Slap back to Reality
10:00 p.m. & Tuesday, Apr. 20, 2004

There are going to be things in my life that I won't be able to control. I sat in the back of Brants car today and I cried as hard as I wanted to. I just cried and cried and cried.. because I realized that everything people have been telling me is right. I realized that there is a chance that reality can and will happen and I can't be oblivious to it. I realized a lot of things tonight, without intentionally wanting to.

Fucking up with Yuu, as bad as it sounds, was the best thing that could happen to me at the moment. It made me realize that once you grow up, once you learn things, you can't revert back to the person you were before. You can't just go and 'unlearn' everything you spent months trying to. That's what I was trying to do. I wanted to become the person I was in August because it was easier that way. Screwing up with Yuuriko let me realize that reality does exist, I do have problems, but I am making an effort to fix them. That's really what matters now.

Brant told me that my attempt for something good, was better then the outcome of bad in the current situation. But after crying myself out, eventually I talked myself through everything with some guidance and prodding from Stacy and Brant. I understood concepts that have been biting me in the ass for just too long.

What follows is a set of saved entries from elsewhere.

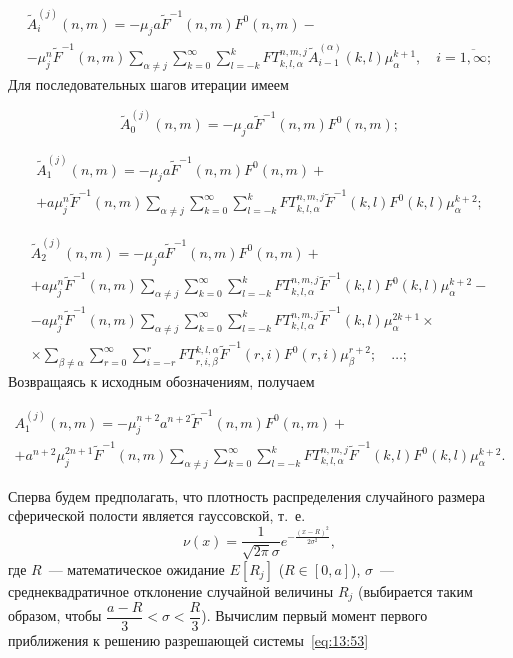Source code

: \begin{multline}
\tilde A_i^{(j)}(n,m)=-\mu_j a \tilde F^{-1}(n,m)F^0(n,m)- \\
-\mu_j^n\tilde F^{-1}(n,m)\sum_{\alpha\neq j}\sum_{k=0}^\infty\sum_{l=-k}^k FT_{k,l,\alpha}^{n,m,j}\tilde A_{i-1}^{(\alpha)}(k,l)\mu_\alpha^{k+1},\quad i=\overline{1,\infty};
\label{eq:13:55}
\end{multline}
Для последовательных шагов итерации имеем

\begin{equation}
\tilde A_0^{(j)}(n,m)=-\mu_j a \tilde F^{-1}(n,m)F^0(n,m);
\label{eq:13:56}
\end{equation}

\begin{multline}
\tilde A_1^{(j)}(n,m)=-\mu_j a \tilde F^{-1}(n,m)F^0(n,m)+ \\
+a\mu_j^n\tilde F^{-1}(n,m)\sum_{\alpha\neq j}\sum_{k=0}^\infty\sum_{l=-k}^k FT_{k,l,\alpha}^{n,m,j}\tilde F^{-1}(k,l)F^0(k,l)\mu_\alpha^{k+2};
\label{eq:13:57}
\end{multline}

\begin{multline}
\tilde A_2^{(j)}(n,m)=-\mu_j a \tilde F^{-1}(n,m)F^0(n,m)+ \\
+a\mu_j^n\tilde F^{-1}(n,m)\sum_{\alpha\neq j}\sum_{k=0}^\infty\sum_{l=-k}^k FT_{k,l,\alpha}^{n,m,j}\tilde F^{-1}(k,l)F^0(k,l)\mu_\alpha^{k+2}- \\
-a\mu_j^n\tilde F^{-1}(n,m)\sum_{\alpha\neq j}\sum_{k=0}^\infty\sum_{l=-k}^k FT_{k,l,\alpha}^{n,m,j}\tilde F^{-1}(k,l)\mu_\alpha^{2k+1}\times \\
\times\sum_{\beta\neq \alpha}\sum_{r=0}^\infty\sum_{i=-r}^r FT_{r,i,\beta}^{k,l,\alpha}\tilde F^{-1}(r,i)F^0(r,i)\mu_\beta^{r+2};\quad\dots;
\label{eq:13:58}
\end{multline}
Возвращаясь к исходным обозначениям, получаем

\begin{multline}
A_1^{(j)}(n,m)=-\mu_j^{n+2} a^{n+2} \tilde F^{-1}(n,m)F^0(n,m)+ \\
+a^{n+2}\mu_j^{2n+1}\tilde F^{-1}(n,m)\sum_{\alpha\neq j}\sum_{k=0}^\infty\sum_{l=-k}^k FT_{k,l,\alpha}^{n,m,j}\tilde F^{-1}(k,l)F^0(k,l)\mu_\alpha^{k+2}.
\label{eq:13:59}
\end{multline}

Сперва будем предполагать, что плотность распределения случайного размера сферической полости является гауссовской, т.~е.
$$
\nu(x)=\frac{1}{\sqrt{2\pi}\sigma}e^{-\frac{(x-R)^2}{2\sigma^2}},
$$
где $R$~--- математическое ожидание $E[R_j]$ ($R\in [0,a]$), $\sigma$~--- среднеквадратичное отклонение случайной величины $R_j$ (выбирается таким образом, чтобы $\dfrac{a-R}{3}<\sigma<\dfrac{R}{3}$). Вычислим первый момент первого приближения к решению разрешающей системы~\eqref{eq:13:53}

I set my mind on a safety default of worrying, overracting, thinking too much, and just concentrated on one single thing. Now that default is no longer needed, but I'm having trouble over riding the system. By making a mistake, I realized how to over ride it. By crying and identifying that there is a chance that my happily ever after of a future may not happen. Not to say I don't hope and pray every night that it will.. but knowing instead of hiding from the fact that reality just might happen, makes it easier to cope with. Easier to not worry so much about it. Murphy's law. Whatever can go wrong, will. I just need to stop hiding in this little world and start living. It's going to be easier now.. I know it will.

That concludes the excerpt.